Не мхатовец, а вахтанговцев Михаил Ульянов, в последние годы много с Ефремовым снимавшийся, им очарованный, предсказал, что с течением лет подобные встречи - вечера станут все реже и нужно при этом не потерять памяти и влюбленности в Олега.

Выплыв, наконец, из премудрых проблем театральности, которую Ефремов то ли отвергал, то ли принимал, Марк Захаров порадовал смешным и простеньким рассказом о том, как утешал его Олег Николаевич после запрещения знаменитого "Доходного места". Точно следуя песенке своего доктора Айболита: "Это очень хорошо, что пока нам плохо...", уверял - запрещенный спектакль станет легендой, а разрешенный то ли станет, то ли нет...Так они говорили, а самое интересное происходило на большом экране слева, поднятом над сценой. Там в видеозаписях и фрагментах из фильмов возникал Ефремов, его лицо, его голос, его роли.

Молодой, в запыленном комбинезоне тракториста склонялся он над землей, выковыривал бледный росток пробудившегося к жизни семени и улыбался во весь рот ослепительной своей улыбкой. Это был фильм "Первый эшелон" и солнечная молодость Ефремова. Фрагмент повторялся, отбивал отрезки времени, в которые Ефремов старел, слабел, становился горьким, горестным, усталым.

И хотя Олег Павлович Табаков пришел на празднование в "Современник", а во МХАТе в почетном ряду гостей сидел Игорь Кваша, мало что связывало оба юбилея. Ощущение живого, большого сложного Ефремова не становилось полнее и цельней от того, что чествовали его на двух площадках. Не хватало созвучия голосов. Об этом и Табаков сказал, что два дня рождения одного человека "до" и "после" - не очень по христиански. В юбилейные дни оскорбительно и горько ощущался разрыв, дележ Ефремова.

А вот Пушкин, которого Ефремов боготворил, великой ролью пушкинского Годунова необъятное свое актерское поприще окончил, - соединил на мгновения.

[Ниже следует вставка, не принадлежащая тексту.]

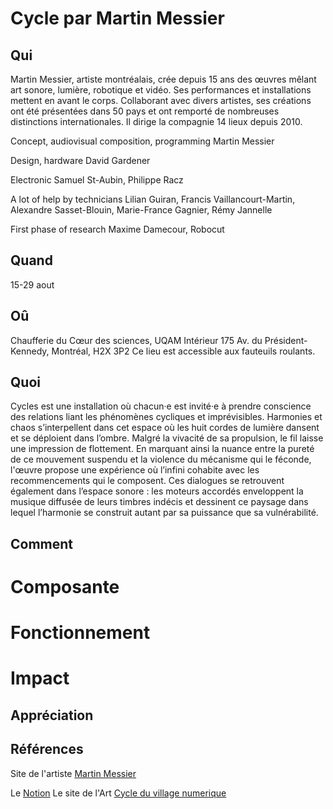 # Cycle par Martin Messier

## Qui
Martin Messier, artiste montréalais, crée depuis 15 ans des œuvres mêlant art sonore, lumière, robotique et vidéo. Ses performances et installations mettent en avant le corps. Collaborant avec divers artistes, ses créations ont été présentées dans 50 pays et ont remporté de nombreuses distinctions internationales. Il dirige la compagnie 14 lieux depuis 2010.

Concept, audiovisual composition, programming
Martin Messier

Design, hardware
David Gardener

Electronic
Samuel St-Aubin, Philippe Racz

A lot of help by technicians
Lilian Guiran, Francis Vaillancourt-Martin, Alexandre Sasset-Blouin, Marie-France Gagnier, Rémy Jannelle

First phase of research
Maxime Damecour, Robocut


## Quand
15-29 aout


## Oû
Chaufferie du Cœur des sciences, UQAM
Intérieur
175 Av. du Président-Kennedy, Montréal, H2X 3P2
Ce lieu est accessible aux fauteuils roulants. 

## Quoi
Cycles est une installation où chacun·e est invité·e à prendre conscience des relations liant les phénomènes cycliques et imprévisibles. Harmonies et chaos s’interpellent dans cet espace où les huit cordes de lumière dansent et se déploient dans l’ombre.
Malgré la vivacité de sa propulsion, le fil laisse une impression de flottement. En marquant ainsi la nuance entre la pureté de ce mouvement suspendu et la violence du mécanisme qui le féconde, l'œuvre propose une expérience où l’infini cohabite avec les recommencements qui le composent.
Ces dialogues se retrouvent également dans l’espace sonore : les moteurs accordés enveloppent la musique diffusée de leurs timbres indécis et dessinent ce paysage dans lequel l’harmonie se construit autant par sa puissance que sa vulnérabilité.


## Comment

# Composante 
# Fonctionnement
# Impact

## Appréciation

## Références

Site de l'artiste [Martin Messier](https://martinmessier.art) 

Le [Notion](https://14lieux.notion.site/Cycles-90bb1ce7606848d2860292edbceae302) 
Le site de l'Art [Cycle du village numerique](https://village-numerique.mutek.org/fr/installations/cycles-par-martin-messier)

Он звучал в "Современнике". Пушкинское - "Я скоро весь умру..." мощно, с величавой простотой прочитала Ия Саввина... И то же самое размышление поэта о смерти и бессмертии, исповедь и завещание "другам" в записи повторил Ефремов. Это было самое сильное из всего увиденного и услышанного на мхатовском вечере. На этом бы и кончить, замкнуть круг. Но нет. Финал мхатовского юбилея снизил Анатолий Смелянским, который изложил свой взгляд и свой краткий курс истории Художественного театра от раздела до наших дней. Лучше бы он, свидетель последней чеховской премьеры Ефремова, поспособствовал ее восстановлению, обереганию. Посидел бы на репетициях, помог бы советом. Тогда, наверное, не играли бы актеры так смутно, невыразительно, вяло весенний и светлый первый акт "Трех сестер".